Here's a sample definition from Kamp and Daly's book:


Crowley, Aleister. Suave gentleman Satanist (1975-1947) who stands second only to Charles Manson as the mascot of choice for danger-craving bad-boy rockers. From the early twentieth century until his death, Crowley quilled messianic tracts about "magick", a crepuscular practice that, though it held little entertainment value, proved seductive to impressionable rockers like The Beatles, who included Crowley's face on the cover of Sgt. Pepper, and Led Zeppelin's Jimmy Page, who purchased Crowley's old estate in Scotland and is the world's premier [sic] collector of Crowley memorabilia. Crowley's rock acolytes haven't been deterred, and may indeed be encouraged, by scholarly suggestions that his dabbling in the black arts were really a clever front for a libertine kink 'n' coke lifestyle.


Funny stuff. And like any self-respecting/alternately self-loathing rock nerd out there, I am familiar with at least 75% of the definitions listed; the remaining 25% is all stuff that I've heard of but haven't actually listened to...

But then again, while I may be a rock nerd, I have discovered that I'm not a rock snob. Reading this book made me realize that I embrace too many embarrassing genres and mainstream acts to technically qualify as a bona fide Rock Snob.

Sure, I can hang with the Snob Literati and hold conversations with them and possibly even revel in a few snobbish tangents, but I'm not snobby about rock music.
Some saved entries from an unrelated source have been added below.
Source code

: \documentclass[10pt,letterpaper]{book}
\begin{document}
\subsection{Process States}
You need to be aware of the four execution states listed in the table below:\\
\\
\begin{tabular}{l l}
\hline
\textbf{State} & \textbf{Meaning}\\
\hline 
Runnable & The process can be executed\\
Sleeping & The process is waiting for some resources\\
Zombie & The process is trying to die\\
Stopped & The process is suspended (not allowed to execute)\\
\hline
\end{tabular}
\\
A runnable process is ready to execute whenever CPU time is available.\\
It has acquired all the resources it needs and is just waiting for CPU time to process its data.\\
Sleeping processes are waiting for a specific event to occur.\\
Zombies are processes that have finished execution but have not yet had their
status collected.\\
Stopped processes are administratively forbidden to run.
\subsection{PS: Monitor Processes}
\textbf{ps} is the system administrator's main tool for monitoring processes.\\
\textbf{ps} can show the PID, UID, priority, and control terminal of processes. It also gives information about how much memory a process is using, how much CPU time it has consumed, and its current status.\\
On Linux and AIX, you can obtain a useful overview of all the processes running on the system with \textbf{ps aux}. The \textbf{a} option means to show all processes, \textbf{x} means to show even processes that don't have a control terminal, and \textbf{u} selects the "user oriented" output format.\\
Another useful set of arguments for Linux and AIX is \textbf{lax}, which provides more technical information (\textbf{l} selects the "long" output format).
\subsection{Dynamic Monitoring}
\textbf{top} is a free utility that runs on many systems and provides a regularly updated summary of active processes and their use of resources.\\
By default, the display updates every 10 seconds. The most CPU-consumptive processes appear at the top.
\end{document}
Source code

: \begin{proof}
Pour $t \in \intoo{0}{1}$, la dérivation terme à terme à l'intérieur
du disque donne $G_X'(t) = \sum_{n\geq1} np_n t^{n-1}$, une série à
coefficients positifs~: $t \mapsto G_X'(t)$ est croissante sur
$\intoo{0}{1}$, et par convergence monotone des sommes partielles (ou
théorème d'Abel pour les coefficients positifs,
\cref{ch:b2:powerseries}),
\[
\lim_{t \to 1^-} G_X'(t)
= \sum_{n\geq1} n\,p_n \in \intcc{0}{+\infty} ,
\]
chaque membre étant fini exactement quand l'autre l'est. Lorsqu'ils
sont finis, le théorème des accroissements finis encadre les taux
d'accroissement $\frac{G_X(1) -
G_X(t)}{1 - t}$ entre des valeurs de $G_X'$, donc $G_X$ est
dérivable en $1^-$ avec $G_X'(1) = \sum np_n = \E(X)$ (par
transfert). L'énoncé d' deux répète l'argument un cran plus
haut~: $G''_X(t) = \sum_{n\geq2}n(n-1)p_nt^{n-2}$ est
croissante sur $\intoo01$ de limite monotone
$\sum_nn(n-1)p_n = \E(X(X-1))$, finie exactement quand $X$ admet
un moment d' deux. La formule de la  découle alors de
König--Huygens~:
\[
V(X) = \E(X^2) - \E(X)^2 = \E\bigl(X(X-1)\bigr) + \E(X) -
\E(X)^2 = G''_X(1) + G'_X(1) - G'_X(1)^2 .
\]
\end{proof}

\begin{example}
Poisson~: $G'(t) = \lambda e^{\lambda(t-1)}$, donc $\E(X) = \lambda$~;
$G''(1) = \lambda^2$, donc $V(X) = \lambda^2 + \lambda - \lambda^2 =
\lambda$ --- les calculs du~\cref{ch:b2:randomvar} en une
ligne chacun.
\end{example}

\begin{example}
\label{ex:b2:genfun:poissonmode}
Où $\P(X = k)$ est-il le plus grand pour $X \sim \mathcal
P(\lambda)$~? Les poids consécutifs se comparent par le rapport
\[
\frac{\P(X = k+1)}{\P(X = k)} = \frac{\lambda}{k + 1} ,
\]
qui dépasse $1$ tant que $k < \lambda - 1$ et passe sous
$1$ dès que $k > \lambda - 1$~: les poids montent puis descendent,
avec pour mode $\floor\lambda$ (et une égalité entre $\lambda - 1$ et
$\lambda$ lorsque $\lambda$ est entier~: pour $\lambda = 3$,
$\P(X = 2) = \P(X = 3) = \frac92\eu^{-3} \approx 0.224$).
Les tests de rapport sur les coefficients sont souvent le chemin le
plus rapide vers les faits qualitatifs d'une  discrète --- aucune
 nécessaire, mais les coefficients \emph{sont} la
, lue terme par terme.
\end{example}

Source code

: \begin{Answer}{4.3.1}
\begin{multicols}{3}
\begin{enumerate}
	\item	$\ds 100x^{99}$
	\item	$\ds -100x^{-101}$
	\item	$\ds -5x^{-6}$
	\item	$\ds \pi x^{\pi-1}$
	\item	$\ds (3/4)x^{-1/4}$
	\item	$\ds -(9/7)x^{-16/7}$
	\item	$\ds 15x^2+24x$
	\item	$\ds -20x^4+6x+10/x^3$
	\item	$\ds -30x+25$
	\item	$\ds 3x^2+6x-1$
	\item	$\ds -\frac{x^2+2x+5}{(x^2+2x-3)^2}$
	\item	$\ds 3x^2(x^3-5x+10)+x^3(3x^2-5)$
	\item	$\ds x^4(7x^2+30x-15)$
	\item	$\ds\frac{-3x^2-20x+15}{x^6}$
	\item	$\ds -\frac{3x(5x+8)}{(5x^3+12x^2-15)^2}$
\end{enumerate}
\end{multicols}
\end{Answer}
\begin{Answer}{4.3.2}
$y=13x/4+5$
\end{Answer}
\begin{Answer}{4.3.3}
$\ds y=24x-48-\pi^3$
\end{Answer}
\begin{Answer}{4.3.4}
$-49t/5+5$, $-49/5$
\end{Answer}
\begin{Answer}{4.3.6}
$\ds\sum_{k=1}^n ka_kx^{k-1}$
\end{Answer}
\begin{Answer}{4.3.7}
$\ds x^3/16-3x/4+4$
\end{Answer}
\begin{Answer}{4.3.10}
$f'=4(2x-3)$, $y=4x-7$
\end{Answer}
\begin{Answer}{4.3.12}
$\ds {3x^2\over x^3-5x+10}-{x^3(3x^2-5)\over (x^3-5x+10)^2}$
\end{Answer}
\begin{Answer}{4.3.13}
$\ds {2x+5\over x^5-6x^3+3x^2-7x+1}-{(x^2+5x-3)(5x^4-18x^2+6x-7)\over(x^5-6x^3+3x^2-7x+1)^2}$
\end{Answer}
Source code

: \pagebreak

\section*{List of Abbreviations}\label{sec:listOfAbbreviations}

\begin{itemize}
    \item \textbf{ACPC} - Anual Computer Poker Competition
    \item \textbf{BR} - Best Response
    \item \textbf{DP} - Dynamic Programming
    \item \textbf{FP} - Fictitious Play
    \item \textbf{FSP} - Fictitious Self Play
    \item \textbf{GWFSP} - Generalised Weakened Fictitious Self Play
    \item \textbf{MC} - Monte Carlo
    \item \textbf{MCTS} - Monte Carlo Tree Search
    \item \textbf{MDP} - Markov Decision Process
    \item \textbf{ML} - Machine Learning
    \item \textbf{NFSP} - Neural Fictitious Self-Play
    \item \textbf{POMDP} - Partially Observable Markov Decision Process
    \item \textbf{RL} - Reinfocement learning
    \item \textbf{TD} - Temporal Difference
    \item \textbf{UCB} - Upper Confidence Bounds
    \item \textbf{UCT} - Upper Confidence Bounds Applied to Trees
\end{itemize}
How can ANYONE be snobby about rock music?

It's rock music. There is no measure of taste. You can split hairs and show the contrast between a group like The Stooges and a group like Boston, but at the end of the day both bands are rock groups, and that's that. So the singer of one of those groups has a huge set of balls and a penchant for self-mutilation: big whup. Iggy Pop, as great as he is, would probably even tell you himself that it's only rock and roll.

I have the mental trivia reservoir and acerbic point-of-view of a Rock Snob, I suppose, but I am more welcoming of middle-of-the-road acts and time-tested oldies than my peers. Not everything has to be avant-garde cutting-edge with me; sometimes I like dumb songs sung by even dumber people.

I mean, have you actually listened to some of the bands I've played bass for in the past three years? If you have, then that's all the proof I need to demonstrate how un-snobbish I am regarding music. A true Rock Snob could never join the kinds of groups I've joined; I would go so far to wager that the majority of Rock Snobs either cannot play an instrument or sing, or would be too afraid of derision should they actually have the guts to commit to a band.

Musicians have these needless phobias about the bands they are in: Are we cool enough? Do we have what it takes to make it?

My buddy The Wolf Man was like that. He didn't want to be in this group I asked him to play in because he thought it was mediocre and bland. Fair enough-- he had a point, the songs aren't Bacharach or even Cobain for that matter... but did Wolfie have anything that was better?

No, of course not. SO now he is working on it, which is good. At least he is doing something about it, instead of crowing about how un-hip the world is.

People can say what they want about me and my bands, the things I do and the hobbies I keep. I don't give three and a half shits. I do what I want, and what I want is clearly defined at all times.

I want to be creative, above all.

It's no surprise that I use my overwhelming facility for liner notes recall and band line-up indexing less to impress and more to smite the snobs when they are talking loudly about what is cool and why this is cooler and why that is the coolest. I know they are full of shit. I have nothing to prove to them.

Therefore, taking the piss out of them seems like a public service to all those who dance the Macarena and think that Natalie Imbruglia wrote that hit song "Torn".

Seriously, though: is dressing up like Roz from Christian Death any less lame than buying Billy Ray Cyrus' "Achy Breaky Heart" single? In my book, no. In my book, they are equally lame and not for snobby reasons but simply because they are both examples of people shutting their minds off, and not in the name of good old fashioned fun but in the pursuit of hipper-than-thou sainthood.

But then again, this is not my book. It's Kamp and Daly's book. And it's downright hysterical.